Wednesday, November 25, 2009

Leader of the Pack


I read an interesting Op-Ed piece in the New York Times yesterday about how people are taking the advice from the Dog Whisperer, Cesar Millan, and using it to improve their home life with their children. I extracted a portion below for your enjoyment:


Becoming the Alpha Dog in Your Own Home


“When we started watching his shows, we had intended to apply his advice toward our dogs,” said Amy Twomey, a blogger on parenthood for The Dallas Morning News who is raising three children under 10 with her husband, Matt. “But we realized a lot of ideas can be used on our kids.”


Indeed, Mr. Millan’s advice has replaced a shelf full of books on how to tame an unruly child. “It’s all the same simple concept: how to be the pack leader in your own house,” she said.


Certainly, an army, or at least a few divisions, of credentialed experts on human parenthood long ago stumbled on Mr. Millan’s philosophical holy trinity — exercise, discipline and affection equals happiness. And Mr. Millan does not hold himself up as a new Dr. Spock; he has never opined on how one should raise a creature with two legs in his show on the National Geographic Channel, or in his four books.

So, kids and dogs are similar?

Until a year ago, when I received Makayla as Christmas gift and have had the pleasure of growing up with a puppy again, I would have disagreed. But--now I believe they are indeed similar. Not that kids are dogs, but that I (as dad, grandad, or dog owner) need to be ready to take charge and be the leader.

I believe that children, like dogs, are looking for someone to be in charge and to look out for their best interest. Unlike children, dogs are equipped to fill this role by nature; but children need adults to watch over them until they are--well probably into their 20's or so.
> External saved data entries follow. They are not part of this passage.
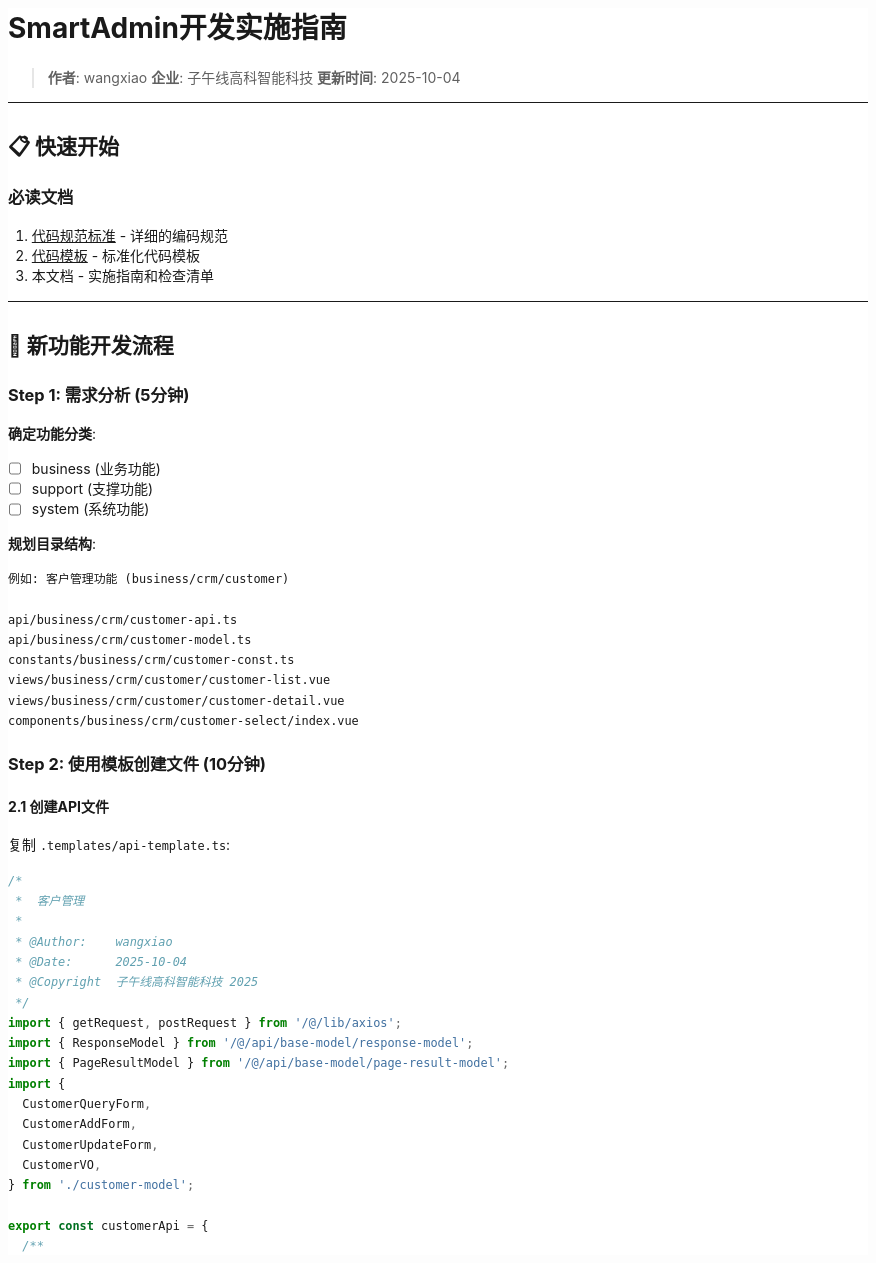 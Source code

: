 # SmartAdmin开发实施指南

> **作者**: wangxiao
> **企业**: 子午线高科智能科技
> **更新时间**: 2025-10-04

---

## 📋 快速开始

### 必读文档
1. [代码规范标准](./CODING_STANDARDS.md) - 详细的编码规范
2. [代码模板](./.templates/) - 标准化代码模板
3. 本文档 - 实施指南和检查清单

---

## 🚀 新功能开发流程

### Step 1: 需求分析 (5分钟)

**确定功能分类**:
- [ ] business (业务功能)
- [ ] support (支撑功能)
- [ ] system (系统功能)

**规划目录结构**:
```
例如: 客户管理功能 (business/crm/customer)

api/business/crm/customer-api.ts
api/business/crm/customer-model.ts
constants/business/crm/customer-const.ts
views/business/crm/customer/customer-list.vue
views/business/crm/customer/customer-detail.vue
components/business/crm/customer-select/index.vue
```

### Step 2: 使用模板创建文件 (10分钟)

#### 2.1 创建API文件

复制 `.templates/api-template.ts`:
```typescript
/*
 *  客户管理
 *
 * @Author:    wangxiao
 * @Date:      2025-10-04
 * @Copyright  子午线高科智能科技 2025
 */
import { getRequest, postRequest } from '/@/lib/axios';
import { ResponseModel } from '/@/api/base-model/response-model';
import { PageResultModel } from '/@/api/base-model/page-result-model';
import {
  CustomerQueryForm,
  CustomerAddForm,
  CustomerUpdateForm,
  CustomerVO,
} from './customer-model';

export const customerApi = {
  /**
``` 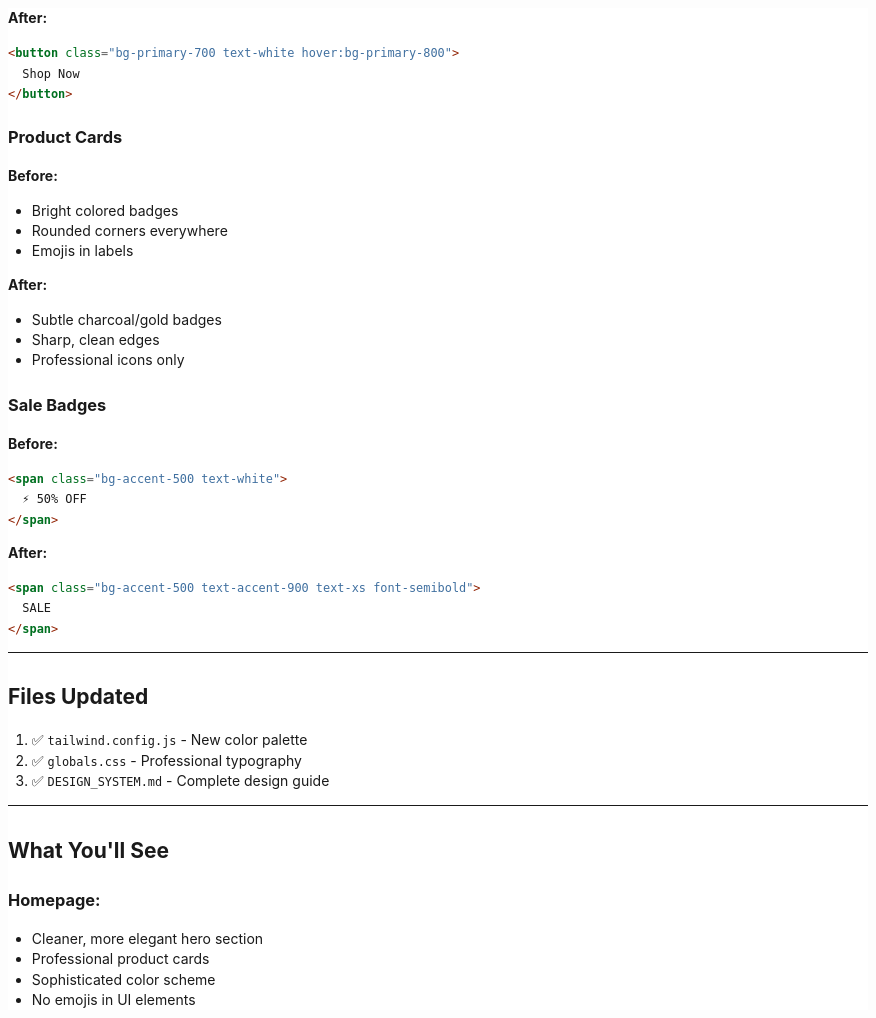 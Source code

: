 **After:**
```html
<button class="bg-primary-700 text-white hover:bg-primary-800">
  Shop Now
</button>
```

### Product Cards

**Before:**
- Bright colored badges
- Rounded corners everywhere
- Emojis in labels

**After:**
- Subtle charcoal/gold badges
- Sharp, clean edges
- Professional icons only

### Sale Badges

**Before:**
```html
<span class="bg-accent-500 text-white">
  ⚡ 50% OFF
</span>
```

**After:**
```html
<span class="bg-accent-500 text-accent-900 text-xs font-semibold">
  SALE
</span>
```

---

## Files Updated

1. ✅ `tailwind.config.js` - New color palette
2. ✅ `globals.css` - Professional typography
3. ✅ `DESIGN_SYSTEM.md` - Complete design guide

---

## What You'll See

### Homepage:
- Cleaner, more elegant hero section
- Professional product cards
- Sophisticated color scheme
- No emojis in UI elements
So reread the piece above and note the discussion of Millan's trinity: exercise, discipline, and affection.

Dogs require it--to be happy and allow their owners to be happy.

Children require these three things, too--and from talking to Chris about many of the children in her school--kids today are not getting enough of any of the three.

Note something here--all three require the active participation of the parent (or dog owner). These times become relationship builders. Be they exercise, or discipline (think of it as boundary setting and enforcing), and affection. Parents can't just show up occasionally--toss some gifts at the kids and think they are showing affection.

There is a time cost to having a dog.
There is a larger time cost (read: investment) in raising children.

I know that Chris and I are extremely conscious of being out in the evening and not spending time with Makayla after she has been in her kennel all day--we experience the consequences of lack of affection, exercise, and discipline. A poor night sleep because we have a restless dog.

And parents--who consistently fail to provide these three things for their children wonder why they have problems with their kids

Maybe Cesar has something here. Kids are definitely not dogs, but from the adult/parent standpoint; the personal interaction that is required to have a good dog is even more required to have great kids.

AND, by the way--Chris and I are blessed to have three great kids, 2 and 3/4 grandkids, and three great spouses (or almost spouses) for our three great kids. Blame it all on Chris, she actually spent the TIME to do the exercise, discipline, and affection.

All without a dog trainer to tell her what to do.